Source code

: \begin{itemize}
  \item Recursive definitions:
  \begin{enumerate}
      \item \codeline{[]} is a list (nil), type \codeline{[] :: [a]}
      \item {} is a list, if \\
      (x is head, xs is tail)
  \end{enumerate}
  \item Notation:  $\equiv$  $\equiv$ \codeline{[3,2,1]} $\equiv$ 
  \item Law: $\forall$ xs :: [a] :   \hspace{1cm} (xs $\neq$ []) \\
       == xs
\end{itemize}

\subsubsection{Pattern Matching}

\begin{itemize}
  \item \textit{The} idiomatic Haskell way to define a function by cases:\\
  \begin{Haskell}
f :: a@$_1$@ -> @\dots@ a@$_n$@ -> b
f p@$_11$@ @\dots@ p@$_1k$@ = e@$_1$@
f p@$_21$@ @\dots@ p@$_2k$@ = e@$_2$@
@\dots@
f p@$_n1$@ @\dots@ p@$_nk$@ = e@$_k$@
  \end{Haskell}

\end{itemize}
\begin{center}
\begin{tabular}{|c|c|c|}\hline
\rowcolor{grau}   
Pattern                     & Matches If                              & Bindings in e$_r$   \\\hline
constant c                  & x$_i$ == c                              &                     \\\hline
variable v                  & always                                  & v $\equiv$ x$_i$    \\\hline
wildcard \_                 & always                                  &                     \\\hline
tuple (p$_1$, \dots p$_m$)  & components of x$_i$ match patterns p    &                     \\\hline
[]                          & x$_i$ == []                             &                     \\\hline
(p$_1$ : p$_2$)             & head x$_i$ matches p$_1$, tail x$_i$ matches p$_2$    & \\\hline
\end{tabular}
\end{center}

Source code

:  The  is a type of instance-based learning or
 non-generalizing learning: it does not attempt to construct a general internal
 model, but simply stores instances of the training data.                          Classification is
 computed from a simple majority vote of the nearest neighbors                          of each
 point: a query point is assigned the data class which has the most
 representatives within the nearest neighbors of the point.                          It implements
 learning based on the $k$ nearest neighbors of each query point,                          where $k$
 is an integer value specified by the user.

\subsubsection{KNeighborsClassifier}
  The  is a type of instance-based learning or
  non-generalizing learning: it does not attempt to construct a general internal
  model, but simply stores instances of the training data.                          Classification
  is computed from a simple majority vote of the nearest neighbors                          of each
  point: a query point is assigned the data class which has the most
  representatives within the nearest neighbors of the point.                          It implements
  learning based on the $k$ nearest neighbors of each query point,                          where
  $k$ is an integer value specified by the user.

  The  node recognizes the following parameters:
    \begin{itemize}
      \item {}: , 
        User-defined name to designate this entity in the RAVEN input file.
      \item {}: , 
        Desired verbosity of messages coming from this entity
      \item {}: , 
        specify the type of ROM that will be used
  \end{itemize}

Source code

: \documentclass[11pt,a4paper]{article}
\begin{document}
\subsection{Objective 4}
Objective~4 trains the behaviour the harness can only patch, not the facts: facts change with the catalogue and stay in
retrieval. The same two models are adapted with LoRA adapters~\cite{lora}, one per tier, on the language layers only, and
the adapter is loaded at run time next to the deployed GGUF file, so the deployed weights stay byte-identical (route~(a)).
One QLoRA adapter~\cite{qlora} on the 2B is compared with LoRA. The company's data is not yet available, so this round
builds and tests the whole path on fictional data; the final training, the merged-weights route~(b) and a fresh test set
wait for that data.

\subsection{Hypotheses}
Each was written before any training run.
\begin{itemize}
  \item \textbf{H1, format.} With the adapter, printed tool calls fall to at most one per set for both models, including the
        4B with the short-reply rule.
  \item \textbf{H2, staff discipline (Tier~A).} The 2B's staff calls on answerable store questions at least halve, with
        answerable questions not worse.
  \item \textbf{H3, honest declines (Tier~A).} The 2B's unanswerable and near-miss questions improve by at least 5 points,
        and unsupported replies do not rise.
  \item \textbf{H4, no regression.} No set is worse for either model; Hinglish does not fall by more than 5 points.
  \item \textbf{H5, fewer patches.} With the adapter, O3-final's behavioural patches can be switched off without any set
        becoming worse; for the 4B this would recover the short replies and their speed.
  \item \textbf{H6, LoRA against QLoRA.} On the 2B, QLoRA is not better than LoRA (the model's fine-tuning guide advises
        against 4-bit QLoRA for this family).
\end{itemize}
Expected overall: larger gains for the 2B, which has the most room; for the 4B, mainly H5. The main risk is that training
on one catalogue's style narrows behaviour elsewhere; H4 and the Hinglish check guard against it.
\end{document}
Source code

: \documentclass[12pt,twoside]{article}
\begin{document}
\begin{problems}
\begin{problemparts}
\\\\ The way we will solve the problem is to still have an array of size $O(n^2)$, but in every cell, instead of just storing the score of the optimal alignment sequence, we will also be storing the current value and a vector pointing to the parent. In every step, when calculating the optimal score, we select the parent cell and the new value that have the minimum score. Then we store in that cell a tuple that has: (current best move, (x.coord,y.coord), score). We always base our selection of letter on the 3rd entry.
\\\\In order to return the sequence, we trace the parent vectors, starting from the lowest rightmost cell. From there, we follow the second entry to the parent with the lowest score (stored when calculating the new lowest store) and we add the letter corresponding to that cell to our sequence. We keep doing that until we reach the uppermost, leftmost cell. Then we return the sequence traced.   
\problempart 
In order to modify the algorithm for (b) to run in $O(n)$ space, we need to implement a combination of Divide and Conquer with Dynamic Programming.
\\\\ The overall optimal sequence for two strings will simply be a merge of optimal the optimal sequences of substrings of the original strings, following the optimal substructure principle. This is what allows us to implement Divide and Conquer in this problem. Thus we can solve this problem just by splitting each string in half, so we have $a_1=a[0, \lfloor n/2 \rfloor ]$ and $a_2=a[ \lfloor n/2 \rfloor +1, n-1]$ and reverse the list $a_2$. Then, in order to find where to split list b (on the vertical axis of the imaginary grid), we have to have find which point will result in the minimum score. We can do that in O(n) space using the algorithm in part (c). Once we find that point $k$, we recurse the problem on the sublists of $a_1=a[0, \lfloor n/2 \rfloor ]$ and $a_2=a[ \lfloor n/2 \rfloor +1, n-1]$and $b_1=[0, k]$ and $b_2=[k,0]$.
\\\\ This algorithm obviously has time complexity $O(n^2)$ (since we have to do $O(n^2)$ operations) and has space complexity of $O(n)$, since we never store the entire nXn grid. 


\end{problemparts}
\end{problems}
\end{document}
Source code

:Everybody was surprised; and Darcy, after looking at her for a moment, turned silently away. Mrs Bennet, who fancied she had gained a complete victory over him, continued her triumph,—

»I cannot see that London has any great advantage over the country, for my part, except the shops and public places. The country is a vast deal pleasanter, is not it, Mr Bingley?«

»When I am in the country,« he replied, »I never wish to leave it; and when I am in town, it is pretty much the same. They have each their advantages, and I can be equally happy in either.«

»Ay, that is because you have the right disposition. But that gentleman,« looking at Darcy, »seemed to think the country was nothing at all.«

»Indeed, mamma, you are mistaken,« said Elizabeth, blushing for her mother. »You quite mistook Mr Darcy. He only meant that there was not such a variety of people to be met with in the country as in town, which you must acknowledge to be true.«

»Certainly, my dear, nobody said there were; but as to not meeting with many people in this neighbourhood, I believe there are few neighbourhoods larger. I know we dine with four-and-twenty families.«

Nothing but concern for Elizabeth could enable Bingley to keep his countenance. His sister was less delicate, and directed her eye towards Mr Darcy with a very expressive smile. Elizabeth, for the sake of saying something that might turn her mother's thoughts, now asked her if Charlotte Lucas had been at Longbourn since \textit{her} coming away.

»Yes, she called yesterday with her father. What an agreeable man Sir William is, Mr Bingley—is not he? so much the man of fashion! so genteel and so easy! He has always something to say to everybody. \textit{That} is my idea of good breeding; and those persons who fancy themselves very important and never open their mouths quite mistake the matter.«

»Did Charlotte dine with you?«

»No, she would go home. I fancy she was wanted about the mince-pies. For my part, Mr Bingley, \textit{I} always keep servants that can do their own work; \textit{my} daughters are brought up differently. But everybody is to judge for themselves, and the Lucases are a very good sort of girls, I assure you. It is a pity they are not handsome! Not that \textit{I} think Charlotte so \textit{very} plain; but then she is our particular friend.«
+-------+
**Your assignment**:
Report each line of the data that includes the string "entity".

**Response**:
        User-defined name to designate this entity in the RAVEN input file.
        Desired verbosity of messages coming from this entity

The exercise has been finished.